Pictures paired with source code:
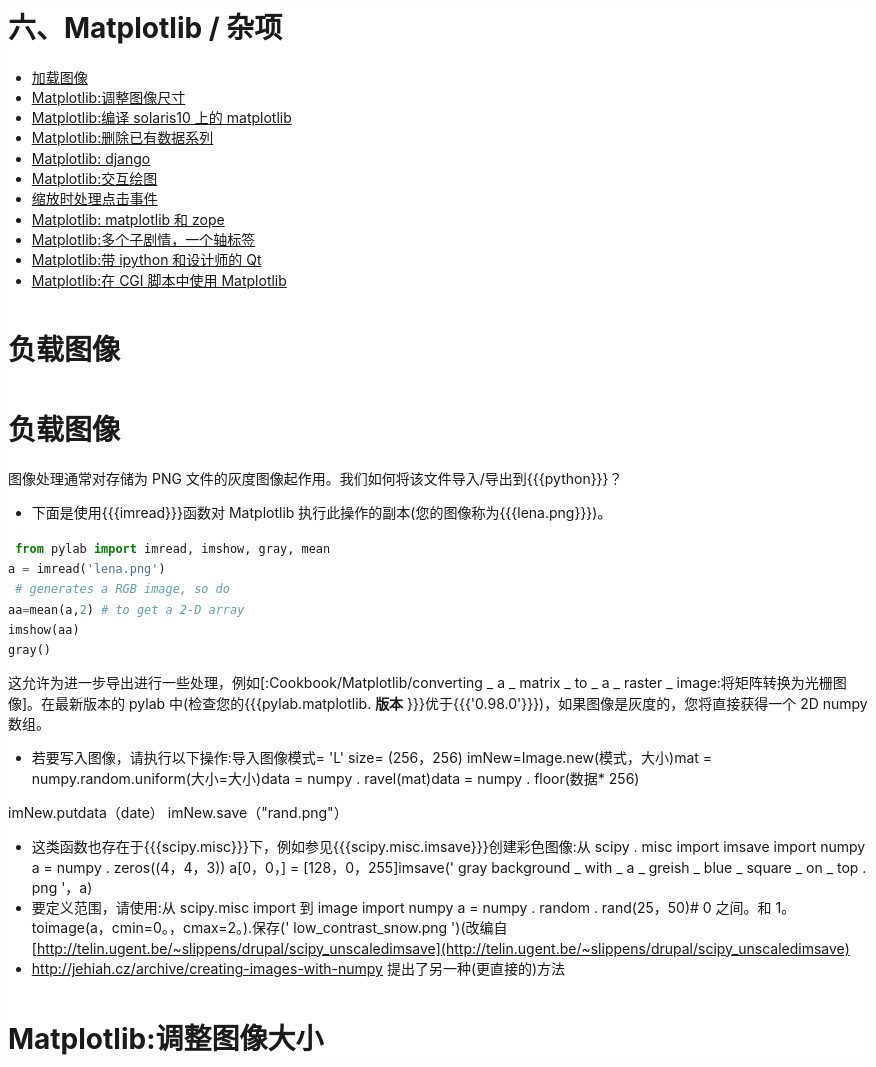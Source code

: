 # 六、Matplotlib / 杂项

*   [加载图像](Matplotlib_LoadImage.html)
*   [Matplotlib:调整图像尺寸](Matplotlib_AdjustingImageSize.html)
*   [Matplotlib:编译 solaris10 上的 matplotlib](Matplotlib_CompilingMatPlotLibOnSolaris10.html)
*   [Matplotlib:删除已有数据系列](Matplotlib_DeletingAnExistingDataSeries.html)
*   [Matplotlib: django](Matplotlib_Django.html)
*   [Matplotlib:交互绘图](Matplotlib_Interactive_Plotting.html)
*   [缩放时处理点击事件](Matplotlib_Interactive_Plotting.html#handling-click-events-while-zoomed)
*   [Matplotlib: matplotlib 和 zope](Matplotlib_Matplotlib_and_Zope.html)
*   [Matplotlib:多个子剧情，一个轴标签](Matplotlib_Multiple_Subplots_with_One_Axis_Label.html)
*   [Matplotlib:带 ipython 和设计师的 Qt](Matplotlib_Qt_with_IPython_and_Designer.html)
*   [Matplotlib:在 CGI 脚本中使用 Matplotlib](Matplotlib_Using_MatPlotLib_in_a_CGI_script.html)

# 负载图像

# 负载图像

图像处理通常对存储为 PNG 文件的灰度图像起作用。我们如何将该文件导入/导出到{{{python}}}？

*   下面是使用{{{imread}}}函数对 Matplotlib 执行此操作的副本(您的图像称为{{{lena.png}}})。

```py
 from pylab import imread, imshow, gray, mean
a = imread('lena.png')
 # generates a RGB image, so do
aa=mean(a,2) # to get a 2-D array
imshow(aa)
gray() 
```

这允许为进一步导出进行一些处理，例如[:Cookbook/Matplotlib/converting _ a _ matrix _ to _ a _ raster _ image:将矩阵转换为光栅图像]。在最新版本的 pylab 中(检查您的{{{pylab.matplotlib. **版本** }}}优于{{{'0.98.0'}}})，如果图像是灰度的，您将直接获得一个 2D numpy 数组。

*   若要写入图像，请执行以下操作:导入图像模式= 'L' size= (256，256) imNew=Image.new(模式，大小)mat = numpy.random.uniform(大小=大小)data = numpy . ravel(mat)data = numpy . floor(数据* 256)

imNew.putdata（date） imNew.save（"rand.png"）

*   这类函数也存在于{{{scipy.misc}}}下，例如参见{{{scipy.misc.imsave}}}创建彩色图像:从 scipy . misc import imsave import numpy a = numpy . zeros((4，4，3)) a[0，0，] = [128，0，255]imsave(' gray background _ with _ a _ greish _ blue _ square _ on _ top . png '，a)
*   要定义范围，请使用:从 scipy.misc import 到 image import numpy a = numpy . random . rand(25，50)# 0 之间。和 1。toimage(a，cmin=0。，cmax=2。).保存(' low_contrast_snow.png ')(改编自[http://telin.ugent.be/~slippens/drupal/scipy_unscaledimsave](http://telin.ugent.be/~slippens/drupal/scipy_unscaledimsave)
*   http://jehiah.cz/archive/creating-images-with-numpy 提出了另一种(更直接的)方法

# Matplotlib:调整图像大小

## Exercise
Every entry above should be given again exactly, with no images included.

## Exercise solution
Source code

: # 六、Matplotlib / 杂项

*   [加载图像](Matplotlib_LoadImage.html)
*   [Matplotlib:调整图像尺寸](Matplotlib_AdjustingImageSize.html)
*   [Matplotlib:编译 solaris10 上的 matplotlib](Matplotlib_CompilingMatPlotLibOnSolaris10.html)
*   [Matplotlib:删除已有数据系列](Matplotlib_DeletingAnExistingDataSeries.html)
*   [Matplotlib: django](Matplotlib_Django.html)
*   [Matplotlib:交互绘图](Matplotlib_Interactive_Plotting.html)
*   [缩放时处理点击事件](Matplotlib_Interactive_Plotting.html#handling-click-events-while-zoomed)
*   [Matplotlib: matplotlib 和 zope](Matplotlib_Matplotlib_and_Zope.html)
*   [Matplotlib:多个子剧情，一个轴标签](Matplotlib_Multiple_Subplots_with_One_Axis_Label.html)
*   [Matplotlib:带 ipython 和设计师的 Qt](Matplotlib_Qt_with_IPython_and_Designer.html)
*   [Matplotlib:在 CGI 脚本中使用 Matplotlib](Matplotlib_Using_MatPlotLib_in_a_CGI_script.html)

# 负载图像

# 负载图像

图像处理通常对存储为 PNG 文件的灰度图像起作用。我们如何将该文件导入/导出到{{{python}}}？

*   下面是使用{{{imread}}}函数对 Matplotlib 执行此操作的副本(您的图像称为{{{lena.png}}})。

```py
 from pylab import imread, imshow, gray, mean
a = imread('lena.png')
 # generates a RGB image, so do
aa=mean(a,2) # to get a 2-D array
imshow(aa)
gray() 
```

这允许为进一步导出进行一些处理，例如[:Cookbook/Matplotlib/converting _ a _ matrix _ to _ a _ raster _ image:将矩阵转换为光栅图像]。在最新版本的 pylab 中(检查您的{{{pylab.matplotlib. **版本** }}}优于{{{'0.98.0'}}})，如果图像是灰度的，您将直接获得一个 2D numpy 数组。

*   若要写入图像，请执行以下操作:导入图像模式= 'L' size= (256，256) imNew=Image.new(模式，大小)mat = numpy.random.uniform(大小=大小)data = numpy . ravel(mat)data = numpy . floor(数据* 256)

imNew.putdata（date） imNew.save（"rand.png"）

*   这类函数也存在于{{{scipy.misc}}}下，例如参见{{{scipy.misc.imsave}}}创建彩色图像:从 scipy . misc import imsave import numpy a = numpy . zeros((4，4，3)) a[0，0，] = [128，0，255]imsave(' gray background _ with _ a _ greish _ blue _ square _ on _ top . png '，a)
*   要定义范围，请使用:从 scipy.misc import 到 image import numpy a = numpy . random . rand(25，50)# 0 之间。和 1。toimage(a，cmin=0。，cmax=2。).保存(' low_contrast_snow.png ')(改编自[http://telin.ugent.be/~slippens/drupal/scipy_unscaledimsave](http://telin.ugent.be/~slippens/drupal/scipy_unscaledimsave)
*   http://jehiah.cz/archive/creating-images-with-numpy 提出了另一种(更直接的)方法

# Matplotlib:调整图像大小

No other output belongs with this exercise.